You know the ones. Those kids in a store who find it necessary to stare
at Mrs. HM like she is some kind of circus freak. It's not like I have
big flappy shoes and an orange afro and drive a tiny car with 101 of my
bulbous-nosed friends riding shotgun. Give it a rest, kids. I have spent
a 28-year career being polite out of necessity, and I don't have
anybody to answer to now.
So...Sunday I was at the
front counter of Save A Lot, putting my groceries in bags. No need for a
box, which I usually prefer, because I only had a couple of items. Just
two tubs of sour cream, two jars of salsa, and a bag of shredded
lettuce. I was taking my purchases from the cart and placing them in two
separate bags. The sour cream and lettuce in a bag to go in my
soft-sided Cardinals cooler in the rear of T-Hoe, and the salsa in a bag
by itself.
A little dark-haired boy, maybe six years
old, walked up and stood on the other side of my cart. I assume it was
his mom at the next bagging station. I was silently fuming. I'd seen
them as I was wheeling around the store. The kid wasn't loud or
anything. Not grabby. But now he was standing there, staring at me.
Sweet Gummi Mary, lady! Teach that boy some manners! It's not polite to
stare!
I did not follow the advice of blog buddy Linda, and get down on his level, and look him right in the eye. It's not like he was doing anything wrong. Just standing. Watching.
As I looped the two bags over my forearm, and readied T-Hoe's clicker in my hand, the little boy spoke.

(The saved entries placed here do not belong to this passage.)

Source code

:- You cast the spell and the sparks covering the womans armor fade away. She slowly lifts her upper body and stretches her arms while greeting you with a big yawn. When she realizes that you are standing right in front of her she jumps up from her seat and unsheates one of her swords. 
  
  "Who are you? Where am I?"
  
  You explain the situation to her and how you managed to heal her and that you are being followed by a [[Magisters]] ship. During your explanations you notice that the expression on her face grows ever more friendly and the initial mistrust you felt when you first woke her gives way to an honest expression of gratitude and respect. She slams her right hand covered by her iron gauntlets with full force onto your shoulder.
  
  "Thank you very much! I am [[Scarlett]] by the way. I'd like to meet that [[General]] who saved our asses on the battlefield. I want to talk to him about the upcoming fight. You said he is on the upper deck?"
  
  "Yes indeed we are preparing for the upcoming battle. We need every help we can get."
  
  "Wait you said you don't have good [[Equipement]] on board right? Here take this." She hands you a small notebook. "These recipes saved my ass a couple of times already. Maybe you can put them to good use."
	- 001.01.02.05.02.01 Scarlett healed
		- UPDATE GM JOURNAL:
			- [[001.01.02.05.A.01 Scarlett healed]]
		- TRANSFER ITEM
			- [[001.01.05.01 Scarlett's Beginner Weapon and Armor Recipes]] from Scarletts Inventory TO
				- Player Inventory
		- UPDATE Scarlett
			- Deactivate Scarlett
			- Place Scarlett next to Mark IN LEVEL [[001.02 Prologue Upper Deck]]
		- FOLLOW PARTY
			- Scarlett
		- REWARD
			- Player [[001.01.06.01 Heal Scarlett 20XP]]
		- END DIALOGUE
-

"I can take your cart and put it up."
Well. Ain't THAT a kick in the head? He was just being polite to an old lady.
"Okay. Thank you. Thank you very much."
I
wanted to tell him he was a good boy, but that would have sounded like
maybe he was an animal, or a pet in training. So I stopped myself. I
glanced at his mom as I walked by. She wasn't looking at me. But I could
see a little smile around the corners of her mouth. I'm pretty sure she
was proud of him.
I'm pretty sure she should have been.
4 comments:
What an almost-extinct creature you encountered. In the BigCity, we keep that species--the polite person--in cages. We have some adults and a few young ones. We're hoping they mate and multiply, but it's slow going...
My sister used to work on a weekly newspaper in a very small town in Georgia. It was mostly gossip, very little "news". Who went to church, where they had dinner and with which friends or family members. They had a segment dedicated to a picture and article explaining called "Caught Doin' Good". If only the little boy lived in a tiny town in south Georgia, he would get his picture in the paper.
I was sitting outside with my son's Cub Scout den on a chilly day, waiting for their parents to pick them up. Without saying a word one of the boys took off his jacket & draped it over my shoulders!!
Sioux,
They are probably relieved to be caged, for safety reasons!
***
Kathy,
We used to have a section like that in our Daily Journal. I'm pretty sure they still have it, but don't have enough material to publish it very often. It's once in a blue moon now.
The last one, though, was a guy who cut a man's seatbelt and pulled him out of a burning car. Not sure if they put it in that column, though. I'm pretty sure it made the headline page.
***
fishducky,
Kids those days!
That was a sweet thing to do. The best I ever caught my own kids doing was holding a door open for the elderly. Pretty sure The Pony wasn't the one. The #1 Son gets all the credit!